# [What the task asks]
The required answer is an exact copy of every line from the beginning of the entries through the line with "map T --> T", with all pictures omitted.

*** Records for the task Section Begins ***

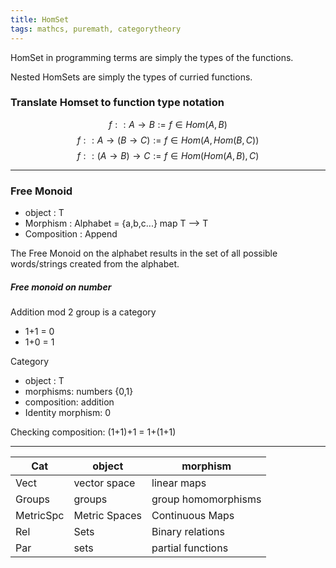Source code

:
 ```yaml
---
title: HomSet
tags: mathcs, puremath, categorytheory
---
```


HomSet in programming terms are simply the types of the functions.

Nested HomSets are simply the types of curried functions.

### Translate Homset to function type notation

$$ f :: A \rightarrow B := f \in Hom(A, B) $$
$$ f :: A \rightarrow (B \rightarrow C) := f \in Hom(A, Hom(B,C)) $$
$$ f :: (A \rightarrow B) \rightarrow C := f \in Hom(Hom(A,B),C) $$

---

### Free Monoid

* object : T
* Morphism : Alphabet = {a,b,c...} map T --> T
* Composition : Append

The Free Monoid on the alphabet results in the set of all possible words/strings created from the alphabet.

##### Free monoid on number 

Addition mod 2 group is a category 

* 1+1 = 0
* 1+0 = 1

Category

* object : T
* morphisms: numbers {0,1} 
* composition: addition
* Identity morphism: 0

Checking composition:
(1+1)+1 = 1+(1+1) 

---



| Cat | object | morphism |
| --- | --- | --- |
| Vect | vector space | linear maps |
| Groups | groups | group homomorphisms |
| MetricSpc | Metric Spaces | Continuous Maps |
| Rel | Sets | Binary relations |
|Par | sets | partial functions |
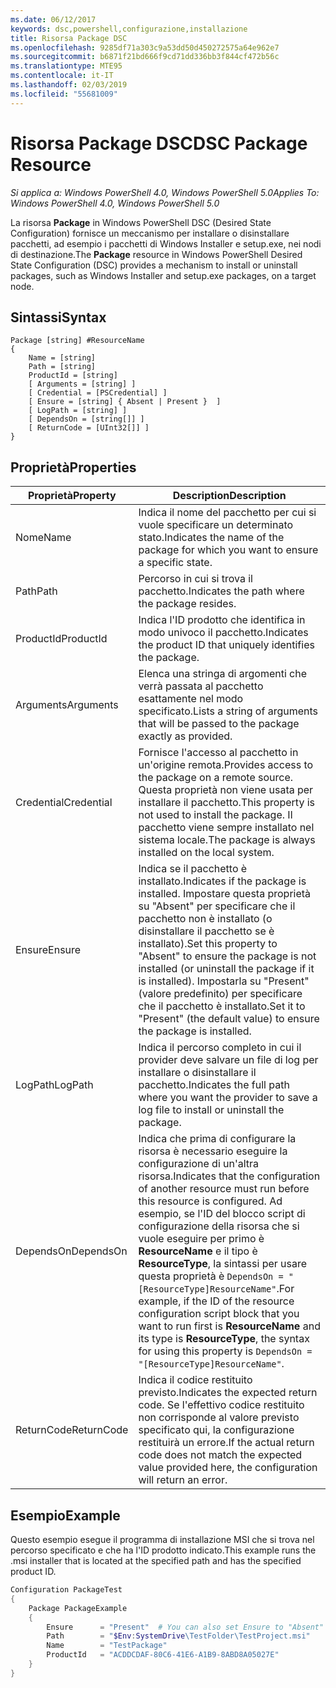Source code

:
 ```yaml
---
ms.date: 06/12/2017
keywords: dsc,powershell,configurazione,installazione
title: Risorsa Package DSC
ms.openlocfilehash: 9285df71a303c9a53dd50d450272575a64e962e7
ms.sourcegitcommit: b6871f21bd666f9cd71dd336bb3f844cf472b56c
ms.translationtype: MTE95
ms.contentlocale: it-IT
ms.lasthandoff: 02/03/2019
ms.locfileid: "55681009"
---
```

# <a name="dsc-package-resource"></a><span data-ttu-id="b7d04-103">Risorsa Package DSC</span><span class="sxs-lookup"><span data-stu-id="b7d04-103">DSC Package Resource</span></span>

<span data-ttu-id="b7d04-104">_Si applica a: Windows PowerShell 4.0, Windows PowerShell 5.0_</span><span class="sxs-lookup"><span data-stu-id="b7d04-104">_Applies To: Windows PowerShell 4.0, Windows PowerShell 5.0_</span></span>

<span data-ttu-id="b7d04-105">La risorsa **Package** in Windows PowerShell DSC (Desired State Configuration) fornisce un meccanismo per installare o disinstallare pacchetti, ad esempio i pacchetti di Windows Installer e setup.exe, nei nodi di destinazione.</span><span class="sxs-lookup"><span data-stu-id="b7d04-105">The **Package** resource in Windows PowerShell Desired State Configuration (DSC) provides a mechanism to install or uninstall packages, such as Windows Installer and setup.exe packages, on a target node.</span></span>

## <a name="syntax"></a><span data-ttu-id="b7d04-106">Sintassi</span><span class="sxs-lookup"><span data-stu-id="b7d04-106">Syntax</span></span>

```
Package [string] #ResourceName
{
    Name = [string]
    Path = [string]
    ProductId = [string]
    [ Arguments = [string] ]
    [ Credential = [PSCredential] ]
    [ Ensure = [string] { Absent | Present }  ]
    [ LogPath = [string] ]
    [ DependsOn = [string[]] ]
    [ ReturnCode = [UInt32[]] ]
}
```

## <a name="properties"></a><span data-ttu-id="b7d04-107">Proprietà</span><span class="sxs-lookup"><span data-stu-id="b7d04-107">Properties</span></span>

| <span data-ttu-id="b7d04-108">Proprietà</span><span class="sxs-lookup"><span data-stu-id="b7d04-108">Property</span></span> | <span data-ttu-id="b7d04-109">Description</span><span class="sxs-lookup"><span data-stu-id="b7d04-109">Description</span></span> |
| --- | --- |
| <span data-ttu-id="b7d04-110">Nome</span><span class="sxs-lookup"><span data-stu-id="b7d04-110">Name</span></span>| <span data-ttu-id="b7d04-111">Indica il nome del pacchetto per cui si vuole specificare un determinato stato.</span><span class="sxs-lookup"><span data-stu-id="b7d04-111">Indicates the name of the package for which you want to ensure a specific state.</span></span>|
| <span data-ttu-id="b7d04-112">Path</span><span class="sxs-lookup"><span data-stu-id="b7d04-112">Path</span></span>| <span data-ttu-id="b7d04-113">Percorso in cui si trova il pacchetto.</span><span class="sxs-lookup"><span data-stu-id="b7d04-113">Indicates the path where the package resides.</span></span>|
| <span data-ttu-id="b7d04-114">ProductId</span><span class="sxs-lookup"><span data-stu-id="b7d04-114">ProductId</span></span>| <span data-ttu-id="b7d04-115">Indica l'ID prodotto che identifica in modo univoco il pacchetto.</span><span class="sxs-lookup"><span data-stu-id="b7d04-115">Indicates the product ID that uniquely identifies the package.</span></span>|
| <span data-ttu-id="b7d04-116">Arguments</span><span class="sxs-lookup"><span data-stu-id="b7d04-116">Arguments</span></span>| <span data-ttu-id="b7d04-117">Elenca una stringa di argomenti che verrà passata al pacchetto esattamente nel modo specificato.</span><span class="sxs-lookup"><span data-stu-id="b7d04-117">Lists a string of arguments that will be passed to the package exactly as provided.</span></span>|
| <span data-ttu-id="b7d04-118">Credential</span><span class="sxs-lookup"><span data-stu-id="b7d04-118">Credential</span></span>| <span data-ttu-id="b7d04-119">Fornisce l'accesso al pacchetto in un'origine remota.</span><span class="sxs-lookup"><span data-stu-id="b7d04-119">Provides access to the package on a remote source.</span></span> <span data-ttu-id="b7d04-120">Questa proprietà non viene usata per installare il pacchetto.</span><span class="sxs-lookup"><span data-stu-id="b7d04-120">This property is not used to install the package.</span></span> <span data-ttu-id="b7d04-121">Il pacchetto viene sempre installato nel sistema locale.</span><span class="sxs-lookup"><span data-stu-id="b7d04-121">The package is always installed on the local system.</span></span>|
| <span data-ttu-id="b7d04-122">Ensure</span><span class="sxs-lookup"><span data-stu-id="b7d04-122">Ensure</span></span>| <span data-ttu-id="b7d04-123">Indica se il pacchetto è installato.</span><span class="sxs-lookup"><span data-stu-id="b7d04-123">Indicates if the package is installed.</span></span> <span data-ttu-id="b7d04-124">Impostare questa proprietà su "Absent" per specificare che il pacchetto non è installato (o disinstallare il pacchetto se è installato).</span><span class="sxs-lookup"><span data-stu-id="b7d04-124">Set this property to "Absent" to ensure the package is not installed (or uninstall the package if it is installed).</span></span> <span data-ttu-id="b7d04-125">Impostarla su "Present" (valore predefinito) per specificare che il pacchetto è installato.</span><span class="sxs-lookup"><span data-stu-id="b7d04-125">Set it to "Present" (the default value) to ensure the package is installed.</span></span>|
| <span data-ttu-id="b7d04-126">LogPath</span><span class="sxs-lookup"><span data-stu-id="b7d04-126">LogPath</span></span>| <span data-ttu-id="b7d04-127">Indica il percorso completo in cui il provider deve salvare un file di log per installare o disinstallare il pacchetto.</span><span class="sxs-lookup"><span data-stu-id="b7d04-127">Indicates the full path where you want the provider to save a log file to install or uninstall the package.</span></span>|
| <span data-ttu-id="b7d04-128">DependsOn</span><span class="sxs-lookup"><span data-stu-id="b7d04-128">DependsOn</span></span> | <span data-ttu-id="b7d04-129">Indica che prima di configurare la risorsa è necessario eseguire la configurazione di un'altra risorsa.</span><span class="sxs-lookup"><span data-stu-id="b7d04-129">Indicates that the configuration of another resource must run before this resource is configured.</span></span> <span data-ttu-id="b7d04-130">Ad esempio, se l'ID del blocco script di configurazione della risorsa che si vuole eseguire per primo è **ResourceName** e il tipo è **ResourceType**, la sintassi per usare questa proprietà è `DependsOn = "[ResourceType]ResourceName"`.</span><span class="sxs-lookup"><span data-stu-id="b7d04-130">For example, if the ID of the resource configuration script block that you want to run first is **ResourceName** and its type is **ResourceType**, the syntax for using this property is `DependsOn = "[ResourceType]ResourceName"`.</span></span>|
| <span data-ttu-id="b7d04-131">ReturnCode</span><span class="sxs-lookup"><span data-stu-id="b7d04-131">ReturnCode</span></span>| <span data-ttu-id="b7d04-132">Indica il codice restituito previsto.</span><span class="sxs-lookup"><span data-stu-id="b7d04-132">Indicates the expected return code.</span></span> <span data-ttu-id="b7d04-133">Se l'effettivo codice restituito non corrisponde al valore previsto specificato qui, la configurazione restituirà un errore.</span><span class="sxs-lookup"><span data-stu-id="b7d04-133">If the actual return code does not match the expected value provided here, the configuration will return an error.</span></span>|

## <a name="example"></a><span data-ttu-id="b7d04-134">Esempio</span><span class="sxs-lookup"><span data-stu-id="b7d04-134">Example</span></span>

<span data-ttu-id="b7d04-135">Questo esempio esegue il programma di installazione MSI che si trova nel percorso specificato e che ha l'ID prodotto indicato.</span><span class="sxs-lookup"><span data-stu-id="b7d04-135">This example runs the .msi installer that is located at the specified path and has the specified product ID.</span></span>

```powershell
Configuration PackageTest
{
    Package PackageExample
    {
        Ensure      = "Present"  # You can also set Ensure to "Absent"
        Path        = "$Env:SystemDrive\TestFolder\TestProject.msi"
        Name        = "TestPackage"
        ProductId   = "ACDDCDAF-80C6-41E6-A1B9-8ABD8A05027E"
    }
}
```
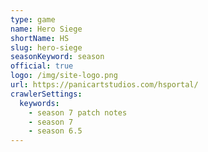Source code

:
 ```yaml
---
type: game
name: Hero Siege
shortName: HS
slug: hero-siege
seasonKeyword: season
official: true
logo: /img/site-logo.png
url: https://panicartstudios.com/hsportal/
crawlerSettings:
  keywords:
    - season 7 patch notes
    - season 7
    - season 6.5
---
```

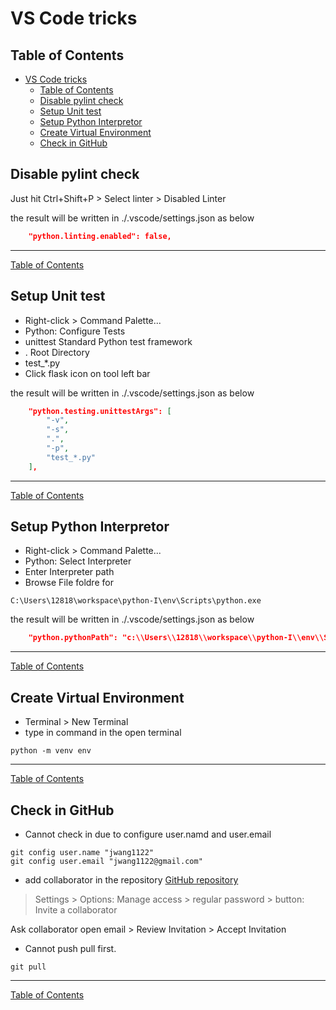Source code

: # VS Code tricks

## Table of Contents
- [VS Code tricks](#vs-code-tricks)
  - [Table of Contents](#table-of-contents)
  - [Disable pylint check](#disable-pylint-check)
  - [Setup Unit test](#setup-unit-test)
  - [Setup Python Interpretor](#setup-python-interpretor)
  - [Create Virtual Environment](#create-virtual-environment)
  - [Check in GitHub](#check-in-github)

## Disable pylint check
Just hit Ctrl+Shift+P > Select linter > Disabled Linter

the result will be written in ./.vscode/settings.json as below
```json
    "python.linting.enabled": false,
```
---
[Table of Contents](#Table-of-Contents)

## Setup Unit test
* Right-click > Command Palette... 
* Python: Configure Tests
* unittest Standard Python test framework
* . Root Directory
* test_*.py
* Click flask icon on tool left bar

the result will be written in ./.vscode/settings.json as below
```json
    "python.testing.unittestArgs": [
        "-v",
        "-s",
        ".",
        "-p",
        "test_*.py"
    ],

```
---
[Table of Contents](#Table-of-Contents)

## Setup Python Interpretor
* Right-click > Command Palette... 
* Python: Select Interpreter
* Enter Interpreter path
* Browse File foldre for 
```
C:\Users\12818\workspace\python-I\env\Scripts\python.exe
```

the result will be written in ./.vscode/settings.json as below
```json
    "python.pythonPath": "c:\\Users\\12818\\workspace\\python-I\\env\\Scripts\\python.exe",
```
---
[Table of Contents](#Table-of-Contents)

## Create Virtual Environment
* Terminal > New Terminal
* type in command in the open terminal
```
python -m venv env
```
---
[Table of Contents](#Table-of-Contents)

## Check in GitHub
* Cannot check in due to configure user.namd and user.email
```
git config user.name "jwang1122"
git config user.email "jwang1122@gmail.com"
```
* add collaborator in the repository
[GitHub repository](https://github.com/jwang1122/python1)

> Settings > Options: Manage access > regular password > button: Invite a collaborator

Ask collaborator open email > Review Invitation > Accept Invitation

* Cannot push
    pull first.
```
git pull
```
---
[Table of Contents](#Table-of-Contents)

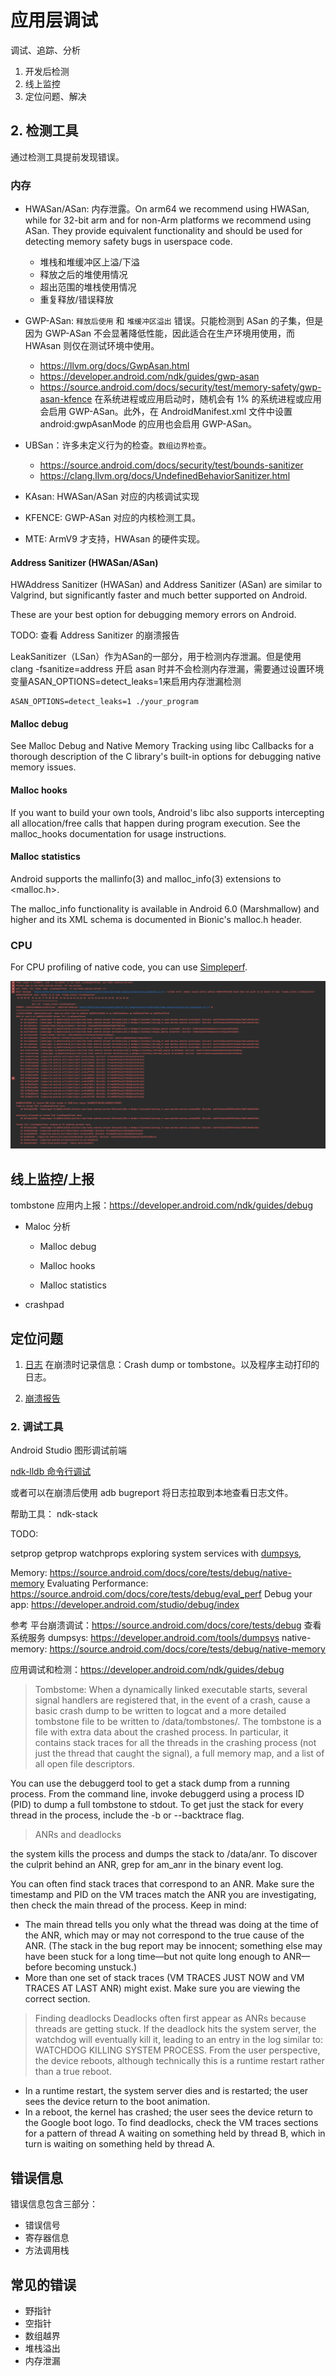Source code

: # 应用层调试

调试、追踪、分析

1. 开发后检测
2. 线上监控
3. 定位问题、解决

## 2. 检测工具

通过检测工具提前发现错误。

### 内存

- HWASan/ASan: 内存泄露。On arm64 we recommend using HWASan, while for 32-bit arm and for non-Arm platforms we recommend using ASan. They provide equivalent functionality and should be used for detecting memory safety bugs in userspace code.
    - 堆栈和堆缓冲区上溢/下溢
    - 释放之后的堆使用情况
    - 超出范围的堆栈使用情况
    - 重复释放/错误释放
- GWP-ASan: `释放后使用` 和 `堆缓冲区溢出` 错误。只能检测到 ASan 的子集，但是因为 GWP-ASan 不会显著降低性能，因此适合在生产环境用使用，而 HWAsan 则仅在测试环境中使用。
    - https://llvm.org/docs/GwpAsan.html
    - https://developer.android.com/ndk/guides/gwp-asan
    - https://source.android.com/docs/security/test/memory-safety/gwp-asan-kfence 在系统进程或应用启动时，随机会有 1% 的系统进程或应用会启用 GWP-ASan。此外，在 AndroidManifest.xml 文件中设置 android:gwpAsanMode 的应用也会启用 GWP-ASan。

- UBSan：许多未定义行为的检查。`数组边界检查`。
    - https://source.android.com/docs/security/test/bounds-sanitizer
    - https://clang.llvm.org/docs/UndefinedBehaviorSanitizer.html


- KAsan: HWASan/ASan 对应的内核调试实现
- KFENCE: GWP-ASan 对应的内核检测工具。
- MTE: ArmV9 才支持，HWAsan 的硬件实现。

#### Address Sanitizer (HWASan/ASan)
HWAddress Sanitizer (HWASan) and Address Sanitizer (ASan) are similar to Valgrind, but significantly faster and much better supported on Android.

These are your best option for debugging memory errors on Android.

TODO: 查看 Address Sanitizer 的崩溃报告

LeakSanitizer（LSan）作为ASan的一部分，用于检测内存泄漏。但是使用 clang -fsanitize=address 开启 asan 时并不会检测内存泄漏，需要通过设置环境变量ASAN_OPTIONS=detect_leaks=1来启用内存泄漏检测
```
ASAN_OPTIONS=detect_leaks=1 ./your_program
```

#### Malloc debug
See Malloc Debug and Native Memory Tracking using libc Callbacks for a thorough description of the C library's built-in options for debugging native memory issues.

#### Malloc hooks
If you want to build your own tools, Android's libc also supports intercepting all allocation/free calls that happen during program execution. See the malloc_hooks documentation for usage instructions.

#### Malloc statistics
Android supports the mallinfo(3) and malloc_info(3) extensions to <malloc.h>.

The malloc_info functionality is available in Android 6.0 (Marshmallow) and higher and its XML schema is documented in Bionic's malloc.h header.


### CPU

For CPU profiling of native code, you can use [Simpleperf](https://developer.android.com/ndk/guides/simpleperf).

![undefine behavior log demonstration](./README_img/undefined_behavior_log.png)



## 线上监控/上报

tombstone 应用内上报：https://developer.android.com/ndk/guides/debug
- Maloc 分析
    - Malloc debug

    - Malloc hooks

    - Malloc statistics

- crashpad


## 定位问题

1. [日志](log.md) 在崩溃时记录信息：Crash dump or tombstone。以及程序主动打印的日志。

2. [崩溃报告](android_bugreport.md)


### 2. 调试工具

Android Studio 图形调试前端

[ndk-lldb 命令行调试](./lldb_debug/1.README.md)

或者可以在崩溃后使用 adb bugreport 将日志拉取到本地查看日志文件。

帮助工具：
ndk-stack



TODO:

setprop
getprop
watchprops
exploring system services with [dumpsys](https://developer.android.com/tools/dumpsys), 

Memory: https://source.android.com/docs/core/tests/debug/native-memory
Evaluating Performance: https://source.android.com/docs/core/tests/debug/eval_perf
Debug your app: https://developer.android.com/studio/debug/index




参考
平台崩溃调试：https://source.android.com/docs/core/tests/debug
    查看系统服务 dumpsys: https://developer.android.com/tools/dumpsys
    native-memory: https://source.android.com/docs/core/tests/debug/native-memory

应用调试和检测：https://developer.android.com/ndk/guides/debug


> Tombstome: 
When a dynamically linked executable starts, several signal handlers are registered that, in the event of a crash, cause a basic crash dump to be written to logcat and a more detailed tombstone file to be written to /data/tombstones/. The tombstone is a file with extra data about the crashed process. In particular, it contains stack traces for all the threads in the crashing process (not just the thread that caught the signal), a full memory map, and a list of all open file descriptors.

You can use the debuggerd tool to get a stack dump from a running process. From the command line, invoke debuggerd using a process ID (PID) to dump a full tombstone to stdout. To get just the stack for every thread in the process, include the -b or --backtrace flag.

> ANRs and deadlocks

 the system kills the process and dumps the stack to /data/anr. To discover the culprit behind an ANR, grep for am_anr in the binary event log.

You can often find stack traces that correspond to an ANR. Make sure the timestamp and PID on the VM traces match the ANR you are investigating, then check the main thread of the process. Keep in mind:

- The main thread tells you only what the thread was doing at the time of the ANR, which may or may not correspond to the true cause of the ANR. (The stack in the bug report may be innocent; something else may have been stuck for a long time—but not quite long enough to ANR—before becoming unstuck.)
- More than one set of stack traces (VM TRACES JUST NOW and VM TRACES AT LAST ANR) might exist. Make sure you are viewing the correct section.


> Finding deadlocks
Deadlocks often first appear as ANRs because threads are getting stuck. If the deadlock hits the system server, the watchdog will eventually kill it, leading to an entry in the log similar to: WATCHDOG KILLING SYSTEM PROCESS. From the user perspective, the device reboots, although technically this is a runtime restart rather than a true reboot.

- In a runtime restart, the system server dies and is restarted; the user sees the device return to the boot animation.
- In a reboot, the kernel has crashed; the user sees the device return to the Google boot logo.
To find deadlocks, check the VM traces sections for a pattern of thread A waiting on something held by thread B, which in turn is waiting on something held by thread A.






## 错误信息

错误信息包含三部分：
- 错误信号
- 寄存器信息
- 方法调用栈

## 常见的错误

- 野指针
- 空指针
- 数组越界
- 堆栈溢出
- 内存泄漏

*** Records for the task Section Ends ***

# [Completed exercise]
Source code

:
 ```yaml
---
title: HomSet
tags: mathcs, puremath, categorytheory
---
```


HomSet in programming terms are simply the types of the functions.

Nested HomSets are simply the types of curried functions.

### Translate Homset to function type notation

$$ f :: A \rightarrow B := f \in Hom(A, B) $$
$$ f :: A \rightarrow (B \rightarrow C) := f \in Hom(A, Hom(B,C)) $$
$$ f :: (A \rightarrow B) \rightarrow C := f \in Hom(Hom(A,B),C) $$

---

### Free Monoid

* object : T
* Morphism : Alphabet = {a,b,c...} map T --> T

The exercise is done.